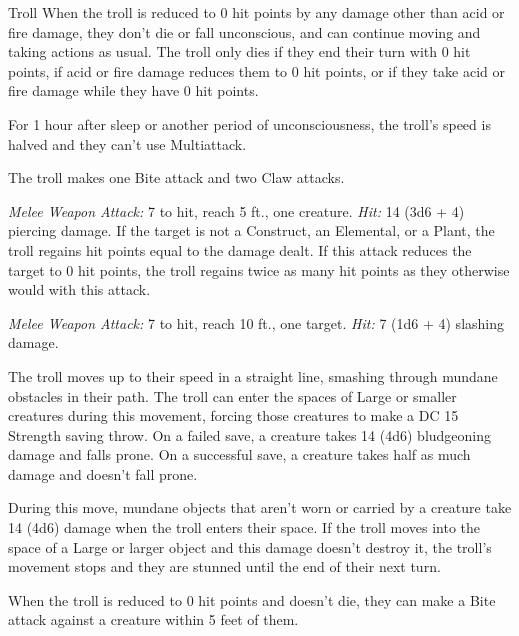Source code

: \documentclass[10pt,a4paper,twoside,bg=print,twocolumn,openany,nodeprecatedcode]{dndbook}
\begin{document}
\begin{DndMonster}[float=t]{Troll}
\DndMonsterBasics[
armor-class = {15 (natural armor)},
hit-points = {\DndDice{9d10 + 45}},
speed = {40 ft.}
]
\DndMonsterAbilityScores[
 str = 18,
 dex = 13,
 con = 20,
 int = 7,
 wis = 9,
 cha = 7
]
\DndMonsterDetails[
saving-throws = {Con +8},
skills = {Athletics +7, Perception +5},
senses = {darkvision 60 ft., passive perception 15},
languages = {Giant},
challenge = 5,
]
When the troll is reduced to 0 hit points by any damage other than acid or fire damage, they don't die or fall unconscious, and can continue moving and taking actions as usual. The troll only dies if they end their turn with 0 hit points, if acid or fire damage reduces them to 0 hit points, or if they take acid or fire damage while they have 0 hit points.

For 1 hour after sleep or another period of unconsciousness, the troll's speed is halved and they can't use Multiattack.

The troll makes one Bite attack and two Claw attacks.

\textsl{Melee Weapon Attack:} 7 to hit, reach 5 ft., one creature. \textsl{Hit:} 14 (3d6 + 4) piercing damage. If the target is not a Construct, an Elemental, or a Plant, the troll regains hit points equal to the damage dealt. If this attack reduces the target to 0 hit points, the troll regains twice as many hit points as they otherwise would with this attack.

\textsl{Melee Weapon Attack:} 7 to hit, reach 10 ft., one target. \textsl{Hit:} 7 (1d6 + 4) slashing damage.

The troll moves up to their speed in a straight line, smashing through mundane obstacles in their path. The troll can enter the spaces of Large or smaller creatures during this movement, forcing those creatures to make a DC 15 Strength saving throw. On a failed save, a creature takes 14 (4d6) bludgeoning damage and falls prone. On a successful save, a creature takes half as much damage and doesn't fall prone.

During this move, mundane objects that aren't worn or carried by a creature take 14 (4d6) damage when the troll enters their space. If the troll moves into the space of a Large or larger object and this damage doesn't destroy it, the troll's movement stops and they are stunned until the end of their next turn.

When the troll is reduced to 0 hit points and doesn't die, they can make a Bite attack against a creature within 5 feet of them.

\end{DndMonster}
\end{document}

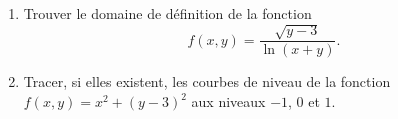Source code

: \begin{exercice}\label{exocontrolecontinu0002}
  \begin{enumerate}
  \item Trouver le domaine de définition de la fonction 
    \begin{equation}
      f(x,y)=\frac{\sqrt{y-3}}{\ln (x+y)}.
    \end{equation}
  \item Tracer, si elles existent, les courbes de niveau de la fonction $\displaystyle f(x,y)= x^2+ (y-3)^2$ aux niveaux $-1$, $0$ et $1$.  
  \end{enumerate} 
\end{exercice}
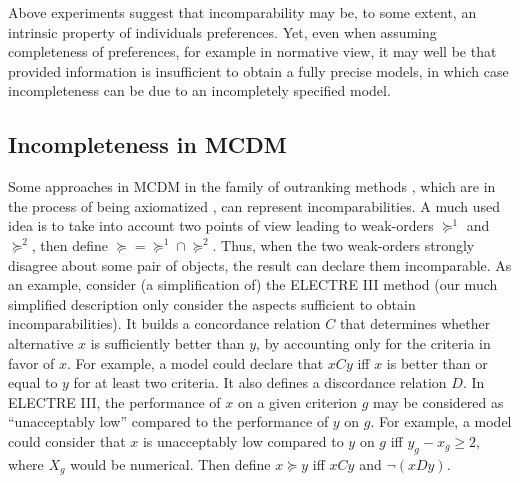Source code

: \documentclass[french, english]{llncs}
\begin{document}
	
	Above experiments suggest that incomparability may be, to some extent, an intrinsic property of individuals preferences. Yet, even when assuming completeness of preferences, for example in normative view, it may well be that provided information is insufficient to obtain a fully precise models, in which case incompleteness can be due to an incompletely specified model. 
	
	\subsection{Incompleteness in MCDM}
	Some approaches in MCDM in the family of outranking methods \citep{roy_multicriteria_1996, greco_multiple_2016, bouyssou_evaluation_2000, bouyssou_evaluation_2006}, which are in the process of being axiomatized \citep{bouyssou_consolidated_2015}, can represent incomparabilities. A much used idea is to take into account two points of view leading to weak-orders $\succeq^1$ and $\succeq^2$, then define ${\succeq} = {\succeq^1} ∩ {\succeq^2}$. Thus, when the two weak-orders strongly disagree about some pair of objects, the result can declare them incomparable. As an example, consider (a simplification of) the ELECTRE III method (our much simplified description only consider the aspects sufficient to obtain incomparabilities). It builds a concordance relation $C$ that determines whether alternative $x$ is sufficiently better than $y$, by accounting only for the criteria in favor of $x$. For example, a model could declare that $x C y$ iff $x$ is better than or equal to $y$ for at least two criteria. It also defines a discordance relation $D$. In ELECTRE III, the performance of $x$ on a given criterion $g$ may be considered as “unacceptably low” compared to the performance of $y$ on $g$. For example, a model could consider that $x$ is unacceptably low compared to $y$ on $g$ iff $y_g - x_g ≥ 2$, where $X_g$ would be numerical. Then define $x \succeq y$ iff $x C y$ and $¬(x D y)$.
	
\end{document}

-------------------------

■ WHAT YOU ARE ASKED TO DO ■
Go through the material above and report each line containing "Bite".

■ ANSWER TO THIS TASK ■
The troll makes one Bite attack and two Claw attacks.
When the troll is reduced to 0 hit points and doesn't die, they can make a Bite attack against a creature within 5 feet of them.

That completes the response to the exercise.